And what is legal, according to humanitarian law, established after the Holocaust?
But in any event, the key thing for your listeners, is that, you know, a military campaign, acting
itself prevents is not criminal, a priori, not as such, although war crimes may occur in the
course of that campaign.
Many Israel supporters have admitted that now, that, well, we do see some excesses here and
there. I mean, it's just undeniable. All the videos made by soldiers, you know, taunting victims,
dressing up and lingerie of Palestinian women in their homes that have been displaced. The excessive
bombing. People have just seen the footage, the drone footage of Gaza, which is just a waste land,
90% of the infrastructure destroyed, the agricultural land destroyed, the compaction or corraling of
the two million people, you know, in ever smaller spaces. It's hard to see that this is driven
solely by a military logic.
And if you haven't seen much of this,
well, news came out a few weeks ago
that YouTube quietly erased
more than 700 videos documenting
Israeli human rights violations
and that, quote,
the tech giant deleted the accounts
of three prominent Palestinian human rights groups,
a capitulation to Trump sanctions,
according to a headline from the nonprofit
news association, The Intercept.
And another recent article on the matter noted
that YouTube removed content,
including harrowing testimonies,
the murder of journalists, visual evidence of the systematic destruction of Palestinian homes
under occupation, and other key investigations into war crimes committed by Israel.

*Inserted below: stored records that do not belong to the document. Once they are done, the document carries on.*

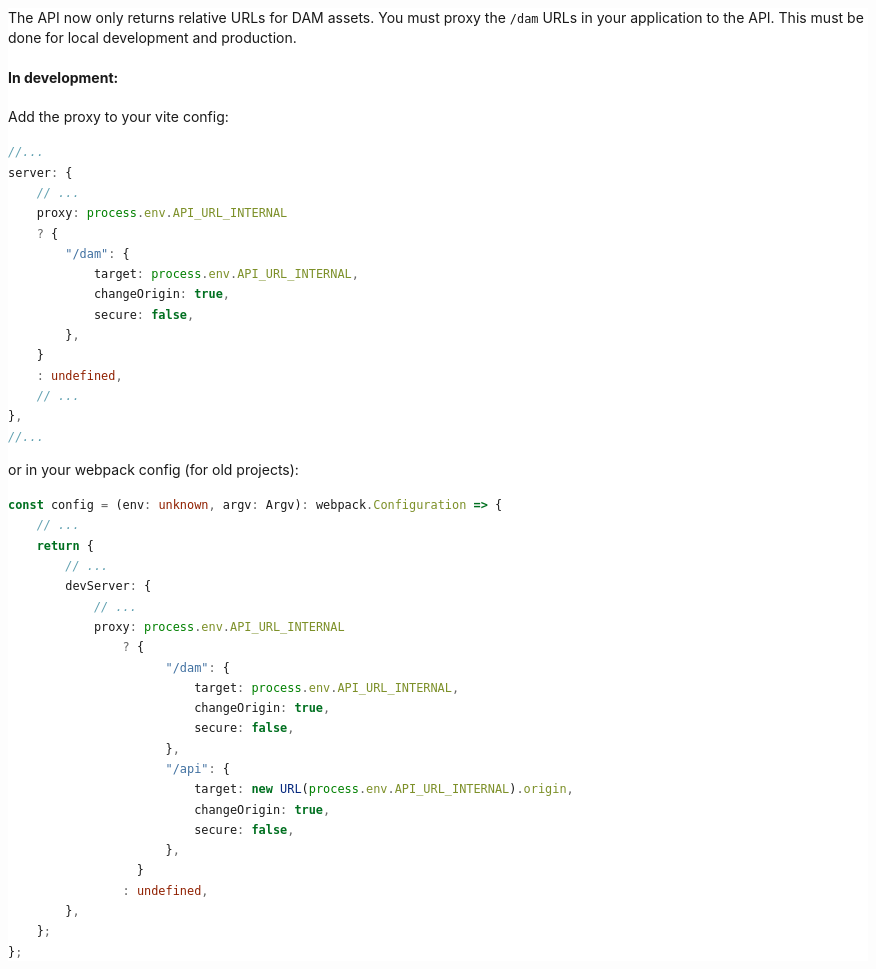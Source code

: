 The API now only returns relative URLs for DAM assets.
You must proxy the `/dam` URLs in your application to the API.
This must be done for local development and production.

#### In development:

Add the proxy to your vite config:

```ts title="admin/vite.config.mts"
//...
server: {
    // ...
    proxy: process.env.API_URL_INTERNAL
    ? {
        "/dam": {
            target: process.env.API_URL_INTERNAL,
            changeOrigin: true,
            secure: false,
        },
    }
    : undefined,
    // ...
},
//...
```

or in your webpack config (for old projects):

```ts title="admin/webpack.config.ts"
const config = (env: unknown, argv: Argv): webpack.Configuration => {
    // ...
    return {
        // ...
        devServer: {
            // ...
            proxy: process.env.API_URL_INTERNAL
                ? {
                      "/dam": {
                          target: process.env.API_URL_INTERNAL,
                          changeOrigin: true,
                          secure: false,
                      },
                      "/api": {
                          target: new URL(process.env.API_URL_INTERNAL).origin,
                          changeOrigin: true,
                          secure: false,
                      },
                  }
                : undefined,
        },
    };
};
```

And it continues that this removal was a direct consequence of U.S. State Department policy.
So there is evidence of Israel committing war crimes, but now what?
So this is the conundrum.
Now, by going back in my own work and looking at what Rafael Lemkin,
the person who invented this concept in 1942, 43, what he intended, we can see how
conceptually things went wrong and led to this confusion.
Originally, he said, with the term genocide, I want to capture wars of extermination,
which he identified in antiquity and in the Middle Ages, by which he meant that the military
target of a campaign is not just the soldiers on the other side.
but the entire society, so the women and the children, who are not combatants.
So you wage war against the entire society.
That's what the war of extermination is.
And that's what I want genocide to capture and to criminalize.
He wrote in this book, Access Rule and Occupy, where he introduces the term for the first time.
However, rather than making genocide a modality or form of warfare,
you know, warfare against an entire society, is that genocide and warfare were split.
so people would say that's a war not a genocide yeah and that's what people have been saying until
the present day also in conflicts like in vietnam or the nigeria biafra civil war in the late 60s
in which many millions died and not just several hundred thousands or 65 000 i mean the numbers
are staggering and are forgotten today except by people who are directly affected by but there were
intense genocide debates about these various mainly secessionist conflicts in the late 60s
and then the war in Vietnam in the 70s.
And at the time, people said, you know, this is a genocide, all these people are dying,
I mean civilians.
And in reply, people would say, well, it doesn't look like the Holocaust, which was an
attack on a civilian population above all Jewish people, simply because they're Jewish people,
whereas in these civil wars, people are being attacked because they're part of the other
side, the enemy, right?
But they are being attacked not simply because of their identity, but because they're
armed groups in their population, which are, you know, waging conflict against us.
So one is a war, and that's legitimate, even if it can be carried out excessively at times,
and that might be war crimes.
Whereas, for it to be genocide, it needs to look like the Holocaust.
That was a kind of reasoning.
And we need the victims to resemble, you know, Anna Frank, a non-combatant, a little girl
hiding in an attic in Amsterdam, who was not a threat to anyone.
So that's the kind of reasoning people engage in, and that continues until the present day.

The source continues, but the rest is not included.